By Mack Hogan, news correspondent

A kit developed by researchers from the Northeastern University Marine Science Center’s Ocean Genome Legacy (OGL) project is currently in use onboard the United States’ only federally-funded ocean exploration vessel to preserve coral DNA.

Under the leadership of Research Professor Daniel L. Distel, scientists at Northeastern’s marine research facility in Nahant recently developed a lab kit for quick and easy preservation of coral DNA collected at sea. Created in response to a request from the National Oceanic and Atmospheric Administration (NOAA), the kit has been in use onboard the Okeanos Explorer since late July.

“This was the first time that the ship was able to collect biological samples,” Charlotte Seid, a staff scientist with OGL, said. “Normally, their expertise is in sonar and mapping.”

The ship contains a satellite dome, radar scanners and live telepresence equipment to broadcast video of the ocean floor, three engineers, 18 crew members and two scientists.

“The problem was, they only had two scientists on board,” Distel, executive director of OGL, said. “They needed a way to collect and preserve these samples easily.”

After NOAA publically sought a solution to the problem, Northeastern’s researchers contacted them.

Ocean Genome Legacy is a non-profit research institution and genome bank with a mission is to preserve the DNA of marine animals. The OGL acts as a resource for researchers who want to study the data.

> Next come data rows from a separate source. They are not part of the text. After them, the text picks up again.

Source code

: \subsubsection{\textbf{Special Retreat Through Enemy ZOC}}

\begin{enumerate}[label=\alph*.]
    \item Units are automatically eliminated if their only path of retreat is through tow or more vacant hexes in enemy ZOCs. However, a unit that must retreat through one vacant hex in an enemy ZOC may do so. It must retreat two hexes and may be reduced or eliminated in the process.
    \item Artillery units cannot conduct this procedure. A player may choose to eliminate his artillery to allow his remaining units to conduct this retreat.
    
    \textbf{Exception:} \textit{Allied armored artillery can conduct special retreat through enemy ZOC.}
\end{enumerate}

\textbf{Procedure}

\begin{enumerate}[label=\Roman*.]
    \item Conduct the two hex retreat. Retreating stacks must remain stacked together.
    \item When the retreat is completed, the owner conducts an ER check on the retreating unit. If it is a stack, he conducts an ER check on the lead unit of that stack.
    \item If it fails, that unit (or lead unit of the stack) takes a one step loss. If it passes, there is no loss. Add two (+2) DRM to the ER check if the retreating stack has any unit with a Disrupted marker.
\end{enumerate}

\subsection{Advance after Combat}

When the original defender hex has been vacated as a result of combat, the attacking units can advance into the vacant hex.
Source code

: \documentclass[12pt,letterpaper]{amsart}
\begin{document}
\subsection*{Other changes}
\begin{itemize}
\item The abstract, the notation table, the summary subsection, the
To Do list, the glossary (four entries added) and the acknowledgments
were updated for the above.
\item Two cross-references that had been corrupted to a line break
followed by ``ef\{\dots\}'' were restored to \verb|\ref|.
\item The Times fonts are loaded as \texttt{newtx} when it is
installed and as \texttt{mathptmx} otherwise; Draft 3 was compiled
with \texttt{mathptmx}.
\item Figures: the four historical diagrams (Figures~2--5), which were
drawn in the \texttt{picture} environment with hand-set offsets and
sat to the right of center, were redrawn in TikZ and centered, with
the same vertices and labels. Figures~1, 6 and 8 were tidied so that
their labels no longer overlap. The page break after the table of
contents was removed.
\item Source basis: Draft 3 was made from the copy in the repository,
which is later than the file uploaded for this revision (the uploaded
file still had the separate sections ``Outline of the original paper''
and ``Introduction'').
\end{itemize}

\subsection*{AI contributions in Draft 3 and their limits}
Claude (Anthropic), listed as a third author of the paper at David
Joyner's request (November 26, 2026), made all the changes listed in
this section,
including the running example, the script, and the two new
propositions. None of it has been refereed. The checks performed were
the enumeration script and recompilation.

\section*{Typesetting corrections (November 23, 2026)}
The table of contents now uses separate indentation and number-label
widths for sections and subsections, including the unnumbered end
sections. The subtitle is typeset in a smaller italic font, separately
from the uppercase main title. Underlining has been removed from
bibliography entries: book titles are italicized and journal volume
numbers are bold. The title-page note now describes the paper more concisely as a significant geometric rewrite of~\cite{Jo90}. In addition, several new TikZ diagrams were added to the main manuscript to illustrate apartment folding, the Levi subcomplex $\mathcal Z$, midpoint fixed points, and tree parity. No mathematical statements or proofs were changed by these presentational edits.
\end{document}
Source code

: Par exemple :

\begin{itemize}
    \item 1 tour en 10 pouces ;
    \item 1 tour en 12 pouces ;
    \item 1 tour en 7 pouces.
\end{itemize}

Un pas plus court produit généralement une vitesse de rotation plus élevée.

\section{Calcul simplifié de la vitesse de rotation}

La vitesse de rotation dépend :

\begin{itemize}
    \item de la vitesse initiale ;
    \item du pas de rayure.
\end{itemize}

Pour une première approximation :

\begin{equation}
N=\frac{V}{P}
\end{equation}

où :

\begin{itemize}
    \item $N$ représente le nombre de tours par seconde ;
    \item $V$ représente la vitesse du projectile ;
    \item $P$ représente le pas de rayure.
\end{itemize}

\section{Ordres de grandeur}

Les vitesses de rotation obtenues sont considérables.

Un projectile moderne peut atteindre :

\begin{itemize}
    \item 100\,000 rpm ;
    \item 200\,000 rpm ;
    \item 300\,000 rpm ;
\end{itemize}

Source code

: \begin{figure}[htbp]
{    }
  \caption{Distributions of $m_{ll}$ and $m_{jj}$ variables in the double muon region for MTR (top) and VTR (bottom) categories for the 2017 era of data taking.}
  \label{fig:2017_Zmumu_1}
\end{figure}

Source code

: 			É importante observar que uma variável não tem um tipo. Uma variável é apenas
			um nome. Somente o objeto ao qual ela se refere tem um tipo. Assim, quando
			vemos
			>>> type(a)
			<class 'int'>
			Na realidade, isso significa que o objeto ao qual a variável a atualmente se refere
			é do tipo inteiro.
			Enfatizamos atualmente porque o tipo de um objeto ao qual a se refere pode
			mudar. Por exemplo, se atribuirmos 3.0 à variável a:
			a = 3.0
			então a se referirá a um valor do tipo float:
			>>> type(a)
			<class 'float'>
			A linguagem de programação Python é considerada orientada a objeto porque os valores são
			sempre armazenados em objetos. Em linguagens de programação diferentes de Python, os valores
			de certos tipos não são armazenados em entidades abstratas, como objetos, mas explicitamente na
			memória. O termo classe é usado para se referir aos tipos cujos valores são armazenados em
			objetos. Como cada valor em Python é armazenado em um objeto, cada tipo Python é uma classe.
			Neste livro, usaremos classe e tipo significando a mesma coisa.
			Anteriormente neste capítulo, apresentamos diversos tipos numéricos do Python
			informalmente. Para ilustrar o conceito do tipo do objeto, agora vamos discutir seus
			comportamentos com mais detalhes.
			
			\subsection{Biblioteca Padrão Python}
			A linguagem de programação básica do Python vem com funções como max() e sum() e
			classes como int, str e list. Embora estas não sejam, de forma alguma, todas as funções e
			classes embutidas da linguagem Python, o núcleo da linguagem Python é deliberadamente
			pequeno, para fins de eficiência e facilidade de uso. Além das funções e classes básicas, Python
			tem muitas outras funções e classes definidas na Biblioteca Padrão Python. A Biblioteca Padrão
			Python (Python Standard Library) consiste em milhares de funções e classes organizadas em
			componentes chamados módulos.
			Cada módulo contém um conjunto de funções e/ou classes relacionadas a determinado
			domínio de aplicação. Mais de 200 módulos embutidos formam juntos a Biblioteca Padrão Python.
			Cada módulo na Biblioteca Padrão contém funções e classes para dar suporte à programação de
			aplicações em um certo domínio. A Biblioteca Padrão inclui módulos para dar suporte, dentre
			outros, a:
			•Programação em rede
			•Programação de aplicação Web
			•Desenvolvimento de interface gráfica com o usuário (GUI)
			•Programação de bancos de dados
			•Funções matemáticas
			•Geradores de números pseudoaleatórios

“A lot of people are interested in the evolutionary relationship between the [different types] of coral, as well as identification at a species level,” Seid said. “Especially with deep-sea coral.”

The lab kit takes existing techniques and combines them into a more portable and simple design. By offering clear instructions,simple steps and equipment, the kit reduces the amount of time scientists have to spend preparing samples and collecting DNA.

The Okeanos’ Remotely Operated Vehicle (ROV), a machine with claw-like arms that patrols the ocean floor, collects the coral samples and brings them to the ship where scientists are able to quickly process the organisms.

Before the kit was developed, the scientists on the ship were unable to easily extract DNA from such specimens.

“[You had to] put it in 50-milliliter falcon tubes, shake them by hand for 30-plus minutes to get tissue to come off and put them into a solution before DNA extradition,” David Stein, an OGL research technician, said. “With the kit, the process is expedited.”

Now, scientists using the kit put a small chunk of coral into a tube. The machine shakes back and forth rapidly, displacing tissue in three minutes or less.

“With clear instructions and a straightforward method, it can really be used by anyone,” Mackenzie Gerringer, one of the two scientists aboard the Okeanos, said in an email to The News. “Great for future cruises that may not have a coral expert aboard.”

The OGL also included shipping labels so scientists can ship the samples to staff at Northeastern’s Marine Science Center when the ship docks.

“These [samples] all need to be labeled, photographed, subsampled and preserved,” Gerringer said. “Time at sea is always limited, so we really appreciate the efficiency of the DNA preservation kit.”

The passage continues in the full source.